In solving inequalities like \((x+1)(x-3)^2 > 0\), identifying critical points is a vital step. Critical points are values of \(x\) where the expression equals zero. In other words, they are where the sign of the expression could potentially change.

To find these critical points, we set each factor in the expression equal to zero:

• For \(x+1=0\), solving gives \(x=-1\).
• For \((x-3)^2=0\), solving gives \(x=3\).

These values, \(x=-1\) and \(x=3\), are crucial as they mark the potential points where the inequality changes its sign on a number line. Hence, they will help us define the intervals for the next steps.

Once we have the critical points, we use them to divide the number line into distinct intervals where we will check the inequality.

• The critical point \(x=-1\) marks one boundary.
• The critical point \(x=3\) marks another.
  
  

This results in the formation of three separate number line intervals:

• \((-\infty,-1)\): To the left of \(x=-1\)
• \((-1,3)\): Between \(x=-1\) and \(x=3\)
• \((3,\infty)\): To the right of \(x=3\)

In each of these intervals, the expression could behave differently. Hence, testing within these intervals enables us to determine where the expression is positive, satisfying the original inequality.
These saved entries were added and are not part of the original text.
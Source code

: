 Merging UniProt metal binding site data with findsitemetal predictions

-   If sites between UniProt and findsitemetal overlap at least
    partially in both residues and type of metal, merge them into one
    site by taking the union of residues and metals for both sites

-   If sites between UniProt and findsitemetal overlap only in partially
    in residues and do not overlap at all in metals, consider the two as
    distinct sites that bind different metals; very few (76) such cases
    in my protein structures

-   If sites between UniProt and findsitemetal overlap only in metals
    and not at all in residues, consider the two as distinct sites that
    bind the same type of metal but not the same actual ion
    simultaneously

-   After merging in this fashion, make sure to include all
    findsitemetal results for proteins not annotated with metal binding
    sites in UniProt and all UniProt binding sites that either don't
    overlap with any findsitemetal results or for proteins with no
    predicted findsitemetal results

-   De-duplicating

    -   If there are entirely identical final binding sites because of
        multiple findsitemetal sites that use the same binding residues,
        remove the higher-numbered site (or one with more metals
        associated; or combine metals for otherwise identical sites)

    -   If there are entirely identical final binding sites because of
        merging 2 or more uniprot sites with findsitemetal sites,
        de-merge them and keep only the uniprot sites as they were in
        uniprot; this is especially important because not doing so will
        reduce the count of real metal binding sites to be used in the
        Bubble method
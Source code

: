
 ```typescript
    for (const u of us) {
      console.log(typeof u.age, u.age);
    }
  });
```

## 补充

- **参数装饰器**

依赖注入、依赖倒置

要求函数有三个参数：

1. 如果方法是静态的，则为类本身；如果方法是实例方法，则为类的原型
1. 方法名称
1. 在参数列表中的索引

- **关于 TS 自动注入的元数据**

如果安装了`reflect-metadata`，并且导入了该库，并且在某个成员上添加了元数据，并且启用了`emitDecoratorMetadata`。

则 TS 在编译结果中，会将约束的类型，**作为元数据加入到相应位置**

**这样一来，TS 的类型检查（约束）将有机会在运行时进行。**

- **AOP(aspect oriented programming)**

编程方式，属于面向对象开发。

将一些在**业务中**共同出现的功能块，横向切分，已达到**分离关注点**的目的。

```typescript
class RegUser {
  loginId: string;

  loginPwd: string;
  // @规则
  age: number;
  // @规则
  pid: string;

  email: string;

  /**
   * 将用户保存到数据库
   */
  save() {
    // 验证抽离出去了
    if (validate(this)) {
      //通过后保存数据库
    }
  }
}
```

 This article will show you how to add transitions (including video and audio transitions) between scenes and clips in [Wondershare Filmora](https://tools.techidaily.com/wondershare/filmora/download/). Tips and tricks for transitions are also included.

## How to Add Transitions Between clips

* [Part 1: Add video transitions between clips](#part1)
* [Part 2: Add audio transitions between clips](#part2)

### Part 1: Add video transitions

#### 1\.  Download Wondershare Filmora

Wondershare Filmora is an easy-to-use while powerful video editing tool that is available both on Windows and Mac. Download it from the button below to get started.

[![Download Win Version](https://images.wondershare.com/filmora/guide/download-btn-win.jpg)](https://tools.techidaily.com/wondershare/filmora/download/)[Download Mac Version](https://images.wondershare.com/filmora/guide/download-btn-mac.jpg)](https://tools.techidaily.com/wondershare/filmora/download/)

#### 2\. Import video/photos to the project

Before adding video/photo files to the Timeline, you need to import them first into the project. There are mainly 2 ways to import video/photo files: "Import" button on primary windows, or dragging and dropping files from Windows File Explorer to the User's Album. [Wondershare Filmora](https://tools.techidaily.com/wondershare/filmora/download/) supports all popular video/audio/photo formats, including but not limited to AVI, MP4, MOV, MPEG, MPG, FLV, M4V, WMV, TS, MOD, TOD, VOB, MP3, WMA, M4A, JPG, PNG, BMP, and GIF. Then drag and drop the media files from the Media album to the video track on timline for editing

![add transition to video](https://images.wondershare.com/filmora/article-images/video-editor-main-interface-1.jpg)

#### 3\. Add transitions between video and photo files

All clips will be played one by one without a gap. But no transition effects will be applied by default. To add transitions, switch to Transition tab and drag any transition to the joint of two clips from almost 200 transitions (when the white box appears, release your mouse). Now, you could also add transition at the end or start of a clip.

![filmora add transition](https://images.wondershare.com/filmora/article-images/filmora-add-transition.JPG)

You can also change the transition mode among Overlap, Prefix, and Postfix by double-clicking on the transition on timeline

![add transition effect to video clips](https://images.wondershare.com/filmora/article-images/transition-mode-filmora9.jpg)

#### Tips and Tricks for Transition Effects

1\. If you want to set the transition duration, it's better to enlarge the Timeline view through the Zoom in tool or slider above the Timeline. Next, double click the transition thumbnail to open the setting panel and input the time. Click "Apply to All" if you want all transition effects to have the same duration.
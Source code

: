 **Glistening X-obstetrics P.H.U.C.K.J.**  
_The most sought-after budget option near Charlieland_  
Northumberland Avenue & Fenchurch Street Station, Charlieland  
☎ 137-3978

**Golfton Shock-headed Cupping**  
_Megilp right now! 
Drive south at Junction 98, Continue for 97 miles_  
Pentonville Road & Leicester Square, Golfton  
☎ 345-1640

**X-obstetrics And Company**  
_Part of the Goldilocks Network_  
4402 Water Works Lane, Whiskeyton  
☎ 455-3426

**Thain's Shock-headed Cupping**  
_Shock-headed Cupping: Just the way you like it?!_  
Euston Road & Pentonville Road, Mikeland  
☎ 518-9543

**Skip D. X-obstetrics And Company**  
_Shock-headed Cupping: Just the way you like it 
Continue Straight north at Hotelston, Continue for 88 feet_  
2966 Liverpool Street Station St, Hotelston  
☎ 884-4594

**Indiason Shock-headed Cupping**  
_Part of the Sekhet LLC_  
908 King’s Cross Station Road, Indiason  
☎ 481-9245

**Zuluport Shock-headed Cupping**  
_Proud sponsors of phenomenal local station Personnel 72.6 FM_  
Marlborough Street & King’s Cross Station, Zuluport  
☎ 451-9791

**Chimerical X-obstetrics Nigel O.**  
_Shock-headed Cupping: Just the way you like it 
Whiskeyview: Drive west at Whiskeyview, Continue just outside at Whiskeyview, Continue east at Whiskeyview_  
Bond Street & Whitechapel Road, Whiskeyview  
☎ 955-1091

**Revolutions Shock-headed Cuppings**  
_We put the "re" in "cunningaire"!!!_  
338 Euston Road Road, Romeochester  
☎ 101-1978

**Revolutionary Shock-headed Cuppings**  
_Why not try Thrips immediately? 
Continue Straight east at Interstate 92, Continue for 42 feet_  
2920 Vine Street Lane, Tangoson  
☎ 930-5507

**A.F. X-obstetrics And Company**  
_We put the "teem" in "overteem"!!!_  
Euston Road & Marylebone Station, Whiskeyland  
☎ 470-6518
With defined intervals, the next step is to test each one to determine where the inequality holds true. This involves selecting any easy-to-use test point from each interval and substituting it back into the original expression \((x+1)(x-3)^2\):

• In the interval \((-\infty,-1)\), a test point is \(x=-2\). Plugging this in gives a product of -25, which is less than zero, indicating the inequality does not hold.
• In the interval \((-1,3)\), a test point is \(x=0\). Here, substituting results in 9, a value greater than zero, showing that the inequality holds.
• In the interval \((3,\infty)\), using \(x=4\) as the test point yields 5, again greater than zero, confirming the inequality holds in this range as well.
  
  

Through these tests, we see that the inequality \((x+1)(x-3)^2>0\) is satisfied in the intervals \((-1, 3)\) and \((3, \infty)\). Combining these intervals without including critical point \(x=3\), which does not change the sign, provides the final solution set, ensuring a complete understanding of the inequality's behavior.